La police a divulgué une vidéo le 16 décembre montrant l’individu suspecté de ces crimes en mouvement près du campus universitaire. Les autorités demandent au public d’observer les gestes et la démarche du suspect, estimant que ces indices pourraient faciliter son identification. L’homme, mesurant environ 1,73 mètre avec une carrure trapue, portait des vêtements sombres, un masque chirurgical et un bonnet lors de l’incident.
Le colonel Oscar Perez, chef de la police de Providence, a sollicité les habitants pour transmettre d’éventuels enregistrements de caméras de surveillance datant jusqu’à une semaine avant l’attaque. Déjà 200 signalements exploitables ont été reçus en provenance du public. Les équipes du FBI photographiées sur les réseaux sociaux fouillaient activement des zones environnantes, examinant les matériaux de preuve avec attention.
Une prime de 50 000 dollars a été offerte pour toute information conduisant à l’identification et l’arrestation du tireur, classé comme armé et dangereux. Les enquêteurs ont également demandé à interroger toutes les personnes présentes dans le bâtiment visé. Le procureur général affirme que l’enquête progresse favorablement malgré les défis inherents à ce type d’affaire grave.

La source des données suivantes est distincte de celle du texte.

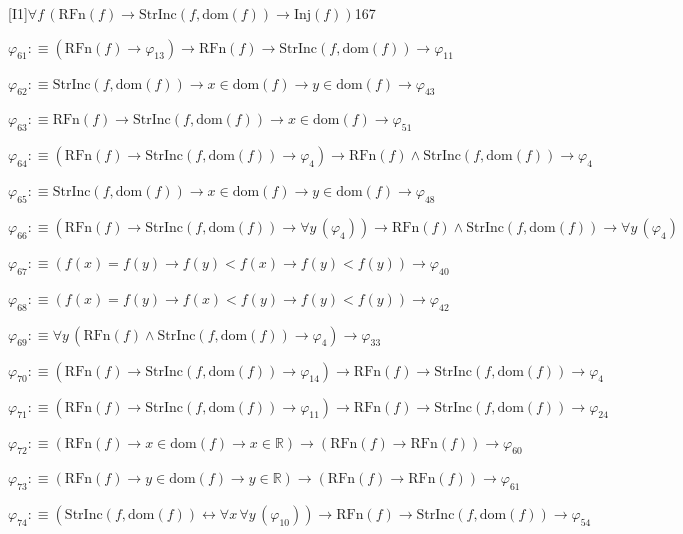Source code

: \begin{fullproof}{[I1]}{$\forall f\,(\mathrm{RFn}(f) \to \mathrm{StrInc}(f,\mathrm{dom}(f)) \to \mathrm{Inj}(f))$}{167}
\begin{abbrevlist}
\item $\varphi_{61} :\equiv (\mathrm{RFn}(f) \to \varphi_{13}) \to \mathrm{RFn}(f) \to \mathrm{StrInc}(f,\mathrm{dom}(f)) \to \varphi_{11}$
\item $\varphi_{62} :\equiv \mathrm{StrInc}(f,\mathrm{dom}(f)) \to x \in \mathrm{dom}(f) \to y \in \mathrm{dom}(f) \to \varphi_{43}$
\item $\varphi_{63} :\equiv \mathrm{RFn}(f) \to \mathrm{StrInc}(f,\mathrm{dom}(f)) \to x \in \mathrm{dom}(f) \to \varphi_{51}$
\item $\varphi_{64} :\equiv (\mathrm{RFn}(f) \to \mathrm{StrInc}(f,\mathrm{dom}(f)) \to \varphi_{4}) \to \mathrm{RFn}(f) \land \mathrm{StrInc}(f,\mathrm{dom}(f)) \to \varphi_{4}$
\item $\varphi_{65} :\equiv \mathrm{StrInc}(f,\mathrm{dom}(f)) \to x \in \mathrm{dom}(f) \to y \in \mathrm{dom}(f) \to \varphi_{48}$
\item $\varphi_{66} :\equiv (\mathrm{RFn}(f) \to \mathrm{StrInc}(f,\mathrm{dom}(f)) \to \forall y\,(\varphi_{4})) \to \mathrm{RFn}(f) \land \mathrm{StrInc}(f,\mathrm{dom}(f)) \to \forall y\,(\varphi_{4})$
\item $\varphi_{67} :\equiv (f(x) = f(y) \to f(y) < f(x) \to f(y) < f(y)) \to \varphi_{40}$
\item $\varphi_{68} :\equiv (f(x) = f(y) \to f(x) < f(y) \to f(y) < f(y)) \to \varphi_{42}$
\item $\varphi_{69} :\equiv \forall y\,(\mathrm{RFn}(f) \land \mathrm{StrInc}(f,\mathrm{dom}(f)) \to \varphi_{4}) \to \varphi_{33}$
\item $\varphi_{70} :\equiv (\mathrm{RFn}(f) \to \mathrm{StrInc}(f,\mathrm{dom}(f)) \to \varphi_{14}) \to \mathrm{RFn}(f) \to \mathrm{StrInc}(f,\mathrm{dom}(f)) \to \varphi_{4}$
\item $\varphi_{71} :\equiv (\mathrm{RFn}(f) \to \mathrm{StrInc}(f,\mathrm{dom}(f)) \to \varphi_{11}) \to \mathrm{RFn}(f) \to \mathrm{StrInc}(f,\mathrm{dom}(f)) \to \varphi_{24}$
\item $\varphi_{72} :\equiv (\mathrm{RFn}(f) \to x \in \mathrm{dom}(f) \to x \in \mathbb{R}) \to (\mathrm{RFn}(f) \to \mathrm{RFn}(f)) \to \varphi_{60}$
\item $\varphi_{73} :\equiv (\mathrm{RFn}(f) \to y \in \mathrm{dom}(f) \to y \in \mathbb{R}) \to (\mathrm{RFn}(f) \to \mathrm{RFn}(f)) \to \varphi_{61}$
\item $\varphi_{74} :\equiv (\mathrm{StrInc}(f,\mathrm{dom}(f)) \leftrightarrow \forall x\,\forall y\,(\varphi_{10})) \to \mathrm{RFn}(f) \to \mathrm{StrInc}(f,\mathrm{dom}(f)) \to \varphi_{54}$

\end{abbrevlist}
\end{fullproof}

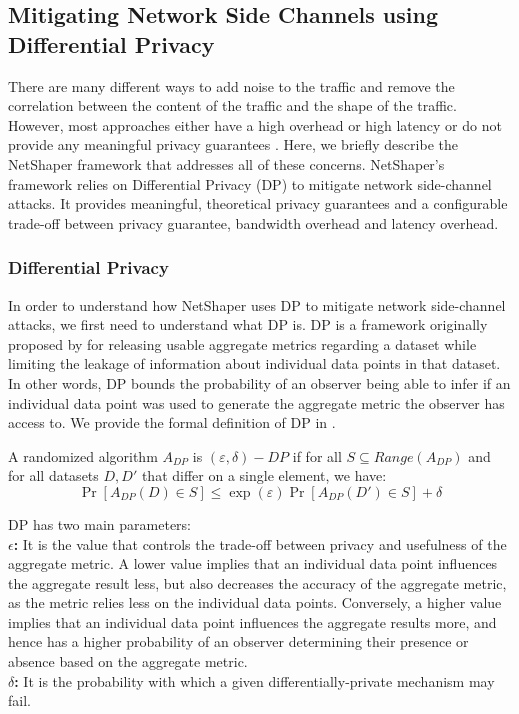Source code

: \subsection{Mitigating Network Side Channels using Differential Privacy}
\label{subsec:netshaper-background-framework}

There are many different ways to add noise to the traffic and remove the correlation between the content of the traffic and the shape of the traffic.
However, most approaches either have a high overhead or high latency \cite{cai2014csbuflo, mehta2022pacer} or do not provide any meaningful privacy guarantees \cite{hou2020wf, nasr2021blind, rahman2020mockingbird, shan2021dolos, wang2017walkie, wright2009traffic}.
Here, we briefly describe the NetShaper framework that addresses all of these concerns.
NetShaper's framework relies on Differential Privacy (DP) to mitigate network side-channel attacks.
It provides meaningful, theoretical privacy guarantees and a configurable trade-off between privacy guarantee, bandwidth overhead and latency overhead.

\subsubsection{Differential Privacy}
\label{subsubsec:netshaper-background-framework-dp}
In order to understand how NetShaper uses DP to mitigate network side-channel attacks, we first need to understand what DP is.
DP is a framework originally proposed by \citet{dwork2006differential} for releasing usable aggregate metrics regarding a dataset while limiting the leakage of information about individual data points in that dataset.
In other words, DP bounds the probability of an observer being able to infer if an individual data point was used to generate the aggregate metric the observer has access to.
We provide the formal definition of DP in . 

\begin{definition}
  \label{def:dp}
  A randomized algorithm $A_{DP}$ is $(\varepsilon, \delta)-DP$ if for all ${S} \subseteq Range(A_{DP})$ and for all datasets $D, D'$ that differ on a single element, we have:
  \begin{equation*}
    \Pr[A_{DP}(D) \in S] \leq \exp(\varepsilon)\Pr[A_{DP}(D') \in S] + \delta
  \end{equation*}
\end{definition}

DP has two main parameters: \\
\textbf{$\epsilon$: } It is the value that controls the trade-off between privacy and usefulness of the aggregate metric.
A lower value implies that an individual data point influences the aggregate result less, but also decreases the accuracy of the aggregate metric, as the metric relies less on the individual data points.
Conversely, a higher value implies that an individual data point influences the aggregate results more, and hence has a higher probability of an observer determining their presence or absence based on the aggregate metric.\\
\textbf{$\delta$: } It is the probability with which a given differentially-private mechanism may fail.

Les victimes décédées étaient Ella Cook, étudiante en deuxième année originaire d’Alabama, et Mukhammad Aziz Umurzokov, étudiant de première année aspirant à devenir neurochirurgien. Parmi les neuf blessés, certains demeurent en état critique tandis que d’autres ont pu quitter l’établissement hospitalier. Une veillée virtuelle interconfessionnelle est organisée pour rendre hommage aux victimes et soutenir la communauté.
Un homme a été arrêté puis relâché le lendemain faute de preuves suffisantes. L’université a dénoncé publiquement les accusations infondées circulant sur les réseaux sociaux contre l’un de ses étudiants, affirmant que les autorités communiqueraient si ces allégations présentaient une pertinence quelconque pour l’enquête en cours.